NVIDIA / TensorRT-LLM

TensorRT-LLM provides users with an easy-to-use Python API to define Large Language Models (LLMs) and build TensorRT engines that contain state-of-the-art optimizations to perform inference efficiently on NVIDIA GPUs. TensorRT-LLM also contains components to create Python and C++ runtimes that execute those TensorRT engines.
https://nvidia.github.io/TensorRT-LLM
Apache License 2.0
8.61k stars 978 forks source link

Baichuan model encounters an error when use_inflight_batching. #196

Open viningz opened 1 year ago

viningz commented 1 year ago

When I was converting the Bai Chuan model and wanted to enable inflight batching, an error occurred. The error message is as follows:

[10/30/2023-09:28:34] [TRT] [W] Unused Input: position_ids [10/30/2023-09:28:34] [TRT] [W] [RemoveDeadLayers] Input Tensor position_ids is unused or used only at compile-time, but is not being removed. [10/30/2023-09:28:34] [TRT] [I] Graph optimization time: 0.0630199 seconds. [10/30/2023-09:28:34] [TRT] [I] [MemUsageChange] Init cuBLAS/cuBLASLt: CPU +0, GPU +8, now: CPU 15556, GPU 1786 (MiB) [10/30/2023-09:28:34] [TRT] [I] [MemUsageChange] Init cuDNN: CPU +2, GPU +10, now: CPU 15558, GPU 1796 (MiB) [10/30/2023-09:28:34] [TRT] [I] Global timing cache in use. Profiling results in this builder pass will be stored. [10/30/2023-09:28:35] [TRT] [E] 9: Skipping tactic0x0000000000000000 due to exception PLUGIN_V2 operation not supported within this graph. [10/30/2023-09:28:36] [TRT] [E] 10: Could not find any implementation for node {ForeignNode[BaichuanForCausalLM/layers/0/attention/PLUGIN_V2_GPTAttention_0]}. [10/30/2023-09:28:36] [TRT] [E] 10: [optimizer.cpp::computeCosts::4040] Error Code 10: Internal Error (Could not find any implementation for node {ForeignNode[BaichuanForCausalLM/layers/0/attention/PLUGIN_V2_GPTAttention_0]}.) [10/30/2023-09:28:36] [TRT-LLM] [E] Engine building failed, please check the error log. [10/30/2023-09:28:36] [TRT-LLM] [I] Config saved to /home/kas/models/word_layout/baichuang/lora_v10_merge_2/trt_engines/fp16/1-gpu-page-kv-cache/config.json. Traceback (most recent call last): File "/home/kas/kas_workspace/zhengweining/TensorRT-LLM/examples/baichuan/build.py", line 477, in build(0, args) File "/home/kas/kas_workspace/zhengweining/TensorRT-LLM/examples/baichuan/build.py", line 449, in build assert engine is not None, f'Failed to build engine for rank {cur_rank}' AssertionError: Failed to build engine for rank 0

Could you please let me know how to resolve this issue?
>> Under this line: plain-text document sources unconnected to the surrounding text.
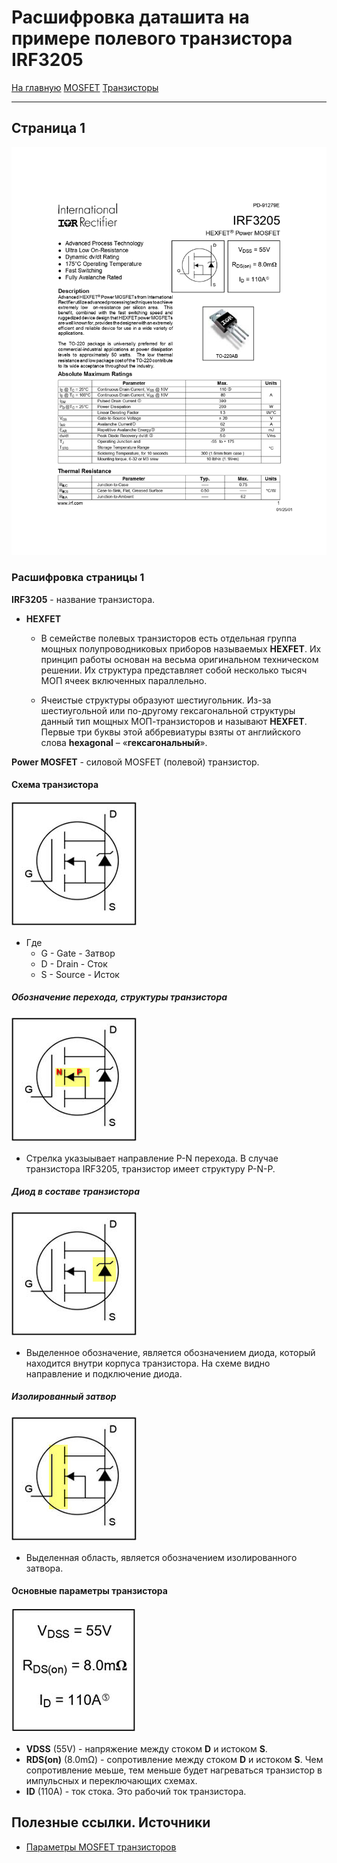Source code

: # Расшифровка даташита на примере полевого транзистора IRF3205
[На главную](../../../../../README.md../../../README.md)
[MOSFET](../mosfet.md)
[Транзисторы](../../transistors.md)
___
## Страница 1
![irf3205-datasheet-page1-img](../images/irf3205-datasheet-decoding/datasheet-pages/irf3205-datasheet-page1-img.jpg)

### Расшифровка страницы 1
__IRF3205__ - название транзистора.
- __HEXFET__
    - В семействе полевых транзисторов есть отдельная группа мощных полупроводниковых приборов называемых __HEXFET__. Их принцип работы основан на весьма оригинальном техническом решении. Их структура представляет собой несколько тысяч МОП ячеек включенных параллельно.

    - Ячеистые структуры образуют шестиугольник. Из-за шестиугольной или по-другому гексагональной структуры данный тип мощных МОП-транзисторов и называют __HEXFET__. Первые три буквы этой аббревиатуры взяты от английского слова __hexagonal__ – «__гексагональный__».

__Power MOSFET__ - силовой MOSFET (полевой) транзистор.

#### Схема транзистора
![irf3205-transistor-scheme.jpg](../images/irf3205-datasheet-decoding/datasheet-pages/page-1-elements/irf3205-transistor-scheme.jpg)

- Где
    - G - Gate - Затвор
    - D - Drain - Сток
    - S - Source - Исток

##### Обозначение перехода, структуры транзистора
![irf3205-p-n-img](../images/irf3205-datasheet-decoding/datasheet-pages/page-1-elements/irf3205-p-n-img.jpg)
- Стрелка указыывает направление P-N перехода. В случае транзистора IRF3205, транзистор имеет структуру P-N-P.

##### Диод в составе транзистора
![irf3205-diode-img.jpg](../images/irf3205-datasheet-decoding/datasheet-pages/page-1-elements/irf3205-diode-img.jpg)
- Выделенное обозначение, является обозначением диода, который находится внутри корпуса транзистора. На схеме видно направление и подключение диода.

##### Изолированный затвор
![irf3205-Insulated-gate-img.jpg](../images/irf3205-datasheet-decoding/datasheet-pages/page-1-elements/irf3205-insulated-gate-img.jpg)
- Выделенная область, является обозначением изолированного затвора.

#### Основные параметры транзистора
![irf3205-main-characteristics-img](../images/irf3205-datasheet-decoding/datasheet-pages/page-1-elements/irf3205-main-characteristics-img.jpg)
- __VDSS__ (55V) - напряжение между стоком __D__ и истоком __S__.
- __RDS(on)__ (8.0mΩ) - сопротивление между стоком __D__ и истоком __S__. Чем сопротивление меьше, тем меньше будет нагреваться транзистор в импульсных и переключающих схемах.
- __ID__ (110A) - ток стока. Это рабочий ток транзистора.

## Полезные ссылки. Источники
- [Параметры MOSFET транзисторов](https://go-radio.ru/parametri-mosfet-transistorov.html)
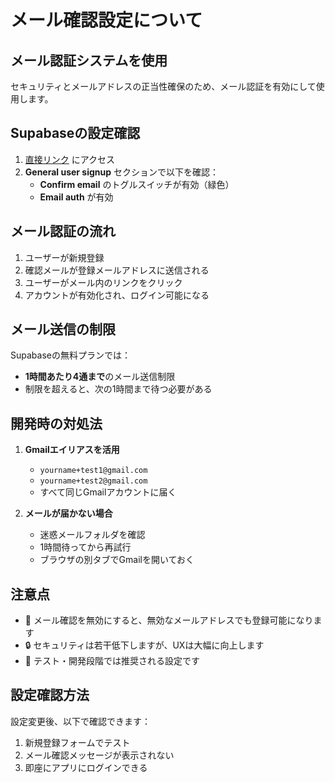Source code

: # メール確認設定について

## メール認証システムを使用

セキュリティとメールアドレスの正当性確保のため、メール認証を有効にして使用します。

## Supabaseの設定確認

1. [直接リンク](https://supabase.com/dashboard/project/hvxyvrquvszdwmjoycsj/settings/auth) にアクセス
2. **General user signup** セクションで以下を確認：
   - **Confirm email** のトグルスイッチが有効（緑色）
   - **Email auth** が有効

## メール認証の流れ

1. ユーザーが新規登録
2. 確認メールが登録メールアドレスに送信される
3. ユーザーがメール内のリンクをクリック
4. アカウントが有効化され、ログイン可能になる

## メール送信の制限

Supabaseの無料プランでは：
- **1時間あたり4通まで**のメール送信制限
- 制限を超えると、次の1時間まで待つ必要がある

## 開発時の対処法

1. **Gmailエイリアスを活用**
   - `yourname+test1@gmail.com`
   - `yourname+test2@gmail.com`
   - すべて同じGmailアカウントに届く

2. **メールが届かない場合**
   - 迷惑メールフォルダを確認
   - 1時間待ってから再試行
   - ブラウザの別タブでGmailを開いておく

## 注意点

- 📧 メール確認を無効にすると、無効なメールアドレスでも登録可能になります
- 🔒 セキュリティは若干低下しますが、UXは大幅に向上します
- 🚀 テスト・開発段階では推奨される設定です

## 設定確認方法

設定変更後、以下で確認できます：
1. 新規登録フォームでテスト
2. メール確認メッセージが表示されない
3. 即座にアプリにログインできる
jdemouth-nvidia commented 1 year ago

Hi @viningz ,

Can you share the command-line you used to build the engine, please?

Thanks, Julien

viningz commented 1 year ago

Hi @viningz ,

Can you share the command-line you used to build the engine, please?

Thanks, Julien

Thank you very much for your reply! The input command line I have is:

python build.py --model_version v1_7b \ --model_dir baichuan-inc/Baichuan-13B-Chat \ --dtype float16 \ --use_gemm_plugin float16 \ --use_gpt_attention_plugin float16 \ --output_dir ./tmp/baichuan_v1_13b/trt_engines/fp16/1-gpu/ --use_inflight_batching

viningz commented 1 year ago

Hi @viningz ,

Can you share the command-line you used to build the engine, please?

Thanks, Julien

When I don't use the --use_inflight_batching option, the converted model works fine.

renwuli commented 11 months ago

same issue for llama_7b

byshiue commented 11 months ago

Could you follow this document and try again on latest main branch?